Set down, exactly and in full, the line holding "thirty two (132)" and all the lines after it until the listing ends, and nothing else.

SOURCE INFORMATION —
——————————
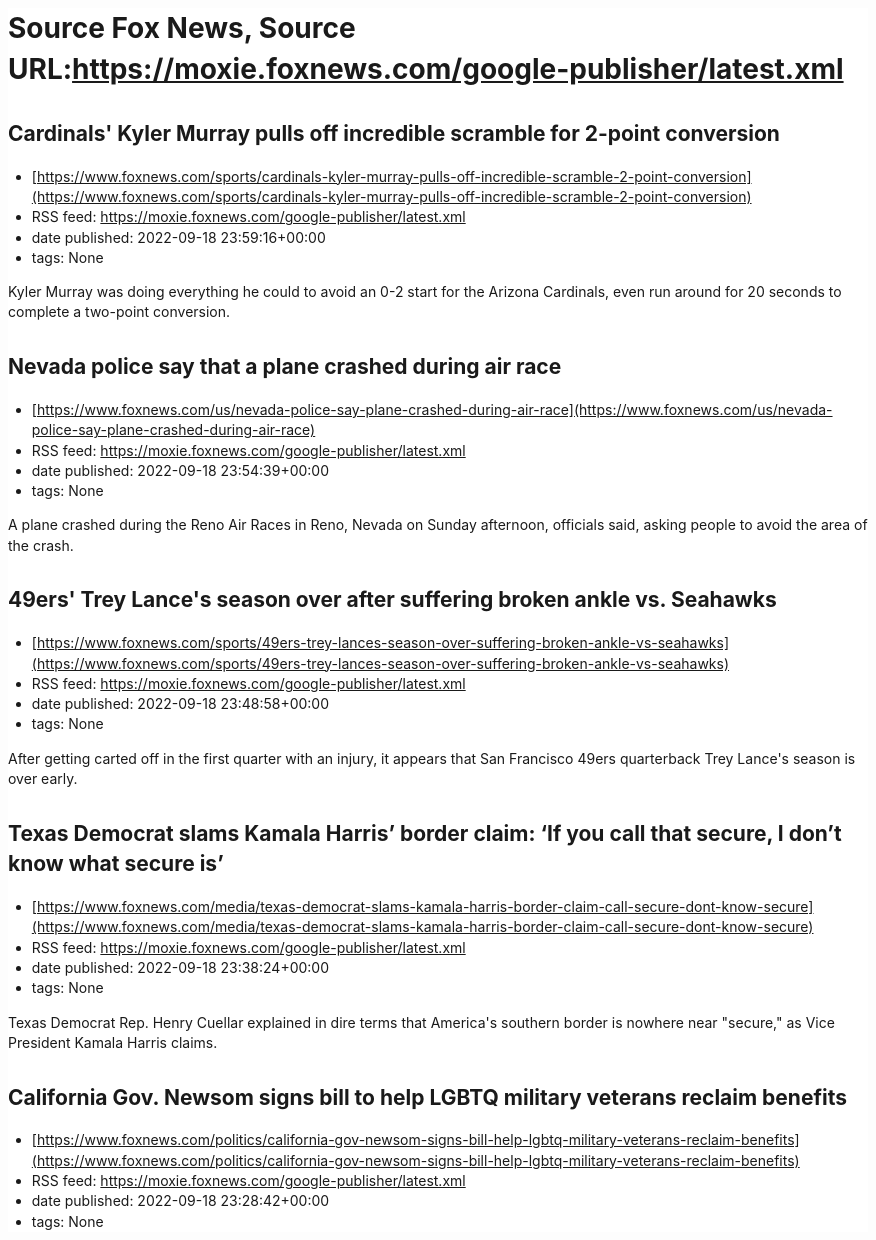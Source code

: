 # Source Fox News, Source URL:https://moxie.foxnews.com/google-publisher/latest.xml

## Cardinals' Kyler Murray pulls off incredible scramble for 2-point conversion
 - [https://www.foxnews.com/sports/cardinals-kyler-murray-pulls-off-incredible-scramble-2-point-conversion](https://www.foxnews.com/sports/cardinals-kyler-murray-pulls-off-incredible-scramble-2-point-conversion)
 - RSS feed: https://moxie.foxnews.com/google-publisher/latest.xml
 - date published: 2022-09-18 23:59:16+00:00
 - tags: None

Kyler Murray was doing everything he could to avoid an 0-2 start for the Arizona Cardinals, even run around for 20 seconds to complete a two-point conversion.

## Nevada police say that a plane crashed during air race
 - [https://www.foxnews.com/us/nevada-police-say-plane-crashed-during-air-race](https://www.foxnews.com/us/nevada-police-say-plane-crashed-during-air-race)
 - RSS feed: https://moxie.foxnews.com/google-publisher/latest.xml
 - date published: 2022-09-18 23:54:39+00:00
 - tags: None

A plane crashed during the Reno Air Races in Reno, Nevada on Sunday afternoon, officials said, asking people to avoid the area of the crash.

## 49ers' Trey Lance's season over after suffering broken ankle vs. Seahawks
 - [https://www.foxnews.com/sports/49ers-trey-lances-season-over-suffering-broken-ankle-vs-seahawks](https://www.foxnews.com/sports/49ers-trey-lances-season-over-suffering-broken-ankle-vs-seahawks)
 - RSS feed: https://moxie.foxnews.com/google-publisher/latest.xml
 - date published: 2022-09-18 23:48:58+00:00
 - tags: None

After getting carted off in the first quarter with an injury, it appears that San Francisco 49ers quarterback Trey Lance's season is over early.

## Texas Democrat slams Kamala Harris’ border claim: ‘If you call that secure, I don’t know what secure is’
 - [https://www.foxnews.com/media/texas-democrat-slams-kamala-harris-border-claim-call-secure-dont-know-secure](https://www.foxnews.com/media/texas-democrat-slams-kamala-harris-border-claim-call-secure-dont-know-secure)
 - RSS feed: https://moxie.foxnews.com/google-publisher/latest.xml
 - date published: 2022-09-18 23:38:24+00:00
 - tags: None

Texas Democrat Rep. Henry Cuellar explained in dire terms that America's southern border is nowhere near "secure," as Vice President Kamala Harris claims.

## California Gov. Newsom signs bill to help LGBTQ military veterans reclaim benefits
 - [https://www.foxnews.com/politics/california-gov-newsom-signs-bill-help-lgbtq-military-veterans-reclaim-benefits](https://www.foxnews.com/politics/california-gov-newsom-signs-bill-help-lgbtq-military-veterans-reclaim-benefits)
 - RSS feed: https://moxie.foxnews.com/google-publisher/latest.xml
 - date published: 2022-09-18 23:28:42+00:00
 - tags: None
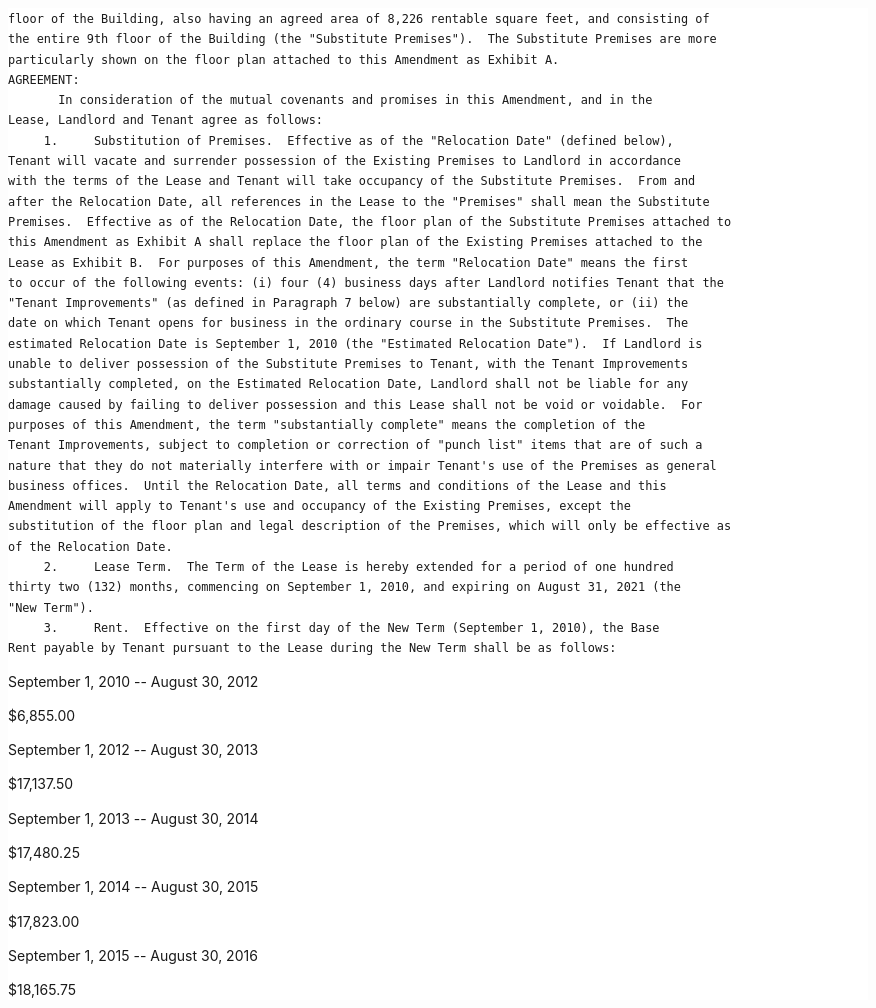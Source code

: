     floor of the Building, also having an agreed area of 8,226 rentable square feet, and consisting of  
    the entire 9th floor of the Building (the "Substitute Premises").  The Substitute Premises are more  
    particularly shown on the floor plan attached to this Amendment as Exhibit A.  
    AGREEMENT:  
           In consideration of the mutual covenants and promises in this Amendment, and in the  
    Lease, Landlord and Tenant agree as follows:  
         1.     Substitution of Premises.  Effective as of the "Relocation Date" (defined below),  
    Tenant will vacate and surrender possession of the Existing Premises to Landlord in accordance  
    with the terms of the Lease and Tenant will take occupancy of the Substitute Premises.  From and  
    after the Relocation Date, all references in the Lease to the "Premises" shall mean the Substitute  
    Premises.  Effective as of the Relocation Date, the floor plan of the Substitute Premises attached to  
    this Amendment as Exhibit A shall replace the floor plan of the Existing Premises attached to the  
    Lease as Exhibit B.  For purposes of this Amendment, the term "Relocation Date" means the first  
    to occur of the following events: (i) four (4) business days after Landlord notifies Tenant that the  
    "Tenant Improvements" (as defined in Paragraph 7 below) are substantially complete, or (ii) the  
    date on which Tenant opens for business in the ordinary course in the Substitute Premises.  The  
    estimated Relocation Date is September 1, 2010 (the "Estimated Relocation Date").  If Landlord is  
    unable to deliver possession of the Substitute Premises to Tenant, with the Tenant Improvements  
    substantially completed, on the Estimated Relocation Date, Landlord shall not be liable for any  
    damage caused by failing to deliver possession and this Lease shall not be void or voidable.  For  
    purposes of this Amendment, the term "substantially complete" means the completion of the  
    Tenant Improvements, subject to completion or correction of "punch list" items that are of such a  
    nature that they do not materially interfere with or impair Tenant's use of the Premises as general  
    business offices.  Until the Relocation Date, all terms and conditions of the Lease and this  
    Amendment will apply to Tenant's use and occupancy of the Existing Premises, except the  
    substitution of the floor plan and legal description of the Premises, which will only be effective as  
    of the Relocation Date.  
         2.     Lease Term.  The Term of the Lease is hereby extended for a period of one hundred  
    thirty two (132) months, commencing on September 1, 2010, and expiring on August 31, 2021 (the  
    "New Term").  
         3.     Rent.  Effective on the first day of the New Term (September 1, 2010), the Base  
    Rent payable by Tenant pursuant to the Lease during the New Term shall be as follows:  
  
September 1, 2010 -- August 30, 2012  
  
$6,855.00  
  
September 1, 2012 -- August 30, 2013  
  
$17,137.50  
  
September 1, 2013 -- August 30, 2014  
  
$17,480.25  
  
September 1, 2014 -- August 30, 2015  
  
$17,823.00  
  
September 1, 2015 -- August 30, 2016  
  
$18,165.75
——————————
SOLVED EXERCISE —
    thirty two (132) months, commencing on September 1, 2010, and expiring on August 31, 2021 (the  
    "New Term").  
         3.     Rent.  Effective on the first day of the New Term (September 1, 2010), the Base  
    Rent payable by Tenant pursuant to the Lease during the New Term shall be as follows:  
  
September 1, 2010 -- August 30, 2012  
  
$6,855.00  
  
September 1, 2012 -- August 30, 2013  
  
$17,137.50  
  
September 1, 2013 -- August 30, 2014  
  
$17,480.25  
  
September 1, 2014 -- August 30, 2015  
  
$17,823.00  
  
September 1, 2015 -- August 30, 2016  
  
$18,165.75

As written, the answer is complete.